──────── Supplied material ────────

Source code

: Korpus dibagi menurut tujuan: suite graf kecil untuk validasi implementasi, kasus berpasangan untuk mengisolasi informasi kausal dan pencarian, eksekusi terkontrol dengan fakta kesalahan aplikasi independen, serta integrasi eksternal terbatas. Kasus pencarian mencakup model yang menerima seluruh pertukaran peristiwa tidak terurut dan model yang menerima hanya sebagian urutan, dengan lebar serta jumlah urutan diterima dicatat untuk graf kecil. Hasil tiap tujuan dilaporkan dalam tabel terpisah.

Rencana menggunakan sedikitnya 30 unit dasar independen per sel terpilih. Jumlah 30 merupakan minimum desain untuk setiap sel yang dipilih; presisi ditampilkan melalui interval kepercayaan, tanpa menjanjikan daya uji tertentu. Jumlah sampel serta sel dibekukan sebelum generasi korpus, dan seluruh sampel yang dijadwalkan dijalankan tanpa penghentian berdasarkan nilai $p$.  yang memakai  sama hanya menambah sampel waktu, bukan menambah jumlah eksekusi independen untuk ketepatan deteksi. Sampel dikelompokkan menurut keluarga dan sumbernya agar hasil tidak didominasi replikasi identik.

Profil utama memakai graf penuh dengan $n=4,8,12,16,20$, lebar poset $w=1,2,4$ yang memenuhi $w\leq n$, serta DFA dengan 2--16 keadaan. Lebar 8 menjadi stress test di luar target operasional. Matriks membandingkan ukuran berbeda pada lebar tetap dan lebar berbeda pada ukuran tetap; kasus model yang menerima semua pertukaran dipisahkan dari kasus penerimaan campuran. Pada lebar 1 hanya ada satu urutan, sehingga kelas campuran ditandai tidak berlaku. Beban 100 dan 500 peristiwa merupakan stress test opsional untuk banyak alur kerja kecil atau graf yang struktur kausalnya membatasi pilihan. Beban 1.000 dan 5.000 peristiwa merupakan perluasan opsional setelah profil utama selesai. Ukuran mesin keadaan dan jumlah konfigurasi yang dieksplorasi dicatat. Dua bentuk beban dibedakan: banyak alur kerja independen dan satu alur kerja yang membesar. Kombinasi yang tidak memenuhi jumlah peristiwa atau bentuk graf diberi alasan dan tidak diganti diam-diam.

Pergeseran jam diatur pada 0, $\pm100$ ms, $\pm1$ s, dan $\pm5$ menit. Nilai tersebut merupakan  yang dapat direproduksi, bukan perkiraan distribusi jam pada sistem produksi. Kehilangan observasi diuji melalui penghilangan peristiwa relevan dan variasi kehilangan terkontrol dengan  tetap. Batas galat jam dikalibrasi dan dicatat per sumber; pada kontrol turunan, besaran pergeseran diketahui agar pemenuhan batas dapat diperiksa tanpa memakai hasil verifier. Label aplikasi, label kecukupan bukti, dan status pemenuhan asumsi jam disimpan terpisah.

────────
──────── Supplied material ────────

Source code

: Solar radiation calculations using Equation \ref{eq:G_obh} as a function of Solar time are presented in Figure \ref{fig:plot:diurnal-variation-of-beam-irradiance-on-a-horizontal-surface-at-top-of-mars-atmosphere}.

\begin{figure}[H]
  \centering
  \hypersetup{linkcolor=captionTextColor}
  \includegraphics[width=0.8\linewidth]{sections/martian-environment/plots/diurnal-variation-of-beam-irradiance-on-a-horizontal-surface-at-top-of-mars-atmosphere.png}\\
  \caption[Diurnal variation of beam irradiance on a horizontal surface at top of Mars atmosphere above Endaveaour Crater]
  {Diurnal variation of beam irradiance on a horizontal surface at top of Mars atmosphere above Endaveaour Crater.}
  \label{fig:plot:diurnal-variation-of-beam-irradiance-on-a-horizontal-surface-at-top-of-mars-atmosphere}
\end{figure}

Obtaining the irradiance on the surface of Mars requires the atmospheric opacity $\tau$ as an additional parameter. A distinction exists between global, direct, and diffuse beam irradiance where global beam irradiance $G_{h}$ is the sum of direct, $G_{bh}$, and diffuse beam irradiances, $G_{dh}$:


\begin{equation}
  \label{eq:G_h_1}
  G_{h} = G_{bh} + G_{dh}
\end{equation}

────────

• _What the task asks_
In the entries above, find the line holding "dalam tabel terpisah." and the line holding "Rencana menggunakan sedikitnya"; print both of them and every line between, exactly, and nothing else.

• _Reply to the task_
: Korpus dibagi menurut tujuan: suite graf kecil untuk validasi implementasi, kasus berpasangan untuk mengisolasi informasi kausal dan pencarian, eksekusi terkontrol dengan fakta kesalahan aplikasi independen, serta integrasi eksternal terbatas. Kasus pencarian mencakup model yang menerima seluruh pertukaran peristiwa tidak terurut dan model yang menerima hanya sebagian urutan, dengan lebar serta jumlah urutan diterima dicatat untuk graf kecil. Hasil tiap tujuan dilaporkan dalam tabel terpisah.

Rencana menggunakan sedikitnya 30 unit dasar independen per sel terpilih. Jumlah 30 merupakan minimum desain untuk setiap sel yang dipilih; presisi ditampilkan melalui interval kepercayaan, tanpa menjanjikan daya uji tertentu. Jumlah sampel serta sel dibekukan sebelum generasi korpus, dan seluruh sampel yang dijadwalkan dijalankan tanpa penghentian berdasarkan nilai $p$.  yang memakai  sama hanya menambah sampel waktu, bukan menambah jumlah eksekusi independen untuk ketepatan deteksi. Sampel dikelompokkan menurut keluarga dan sumbernya agar hasil tidak didominasi replikasi identik.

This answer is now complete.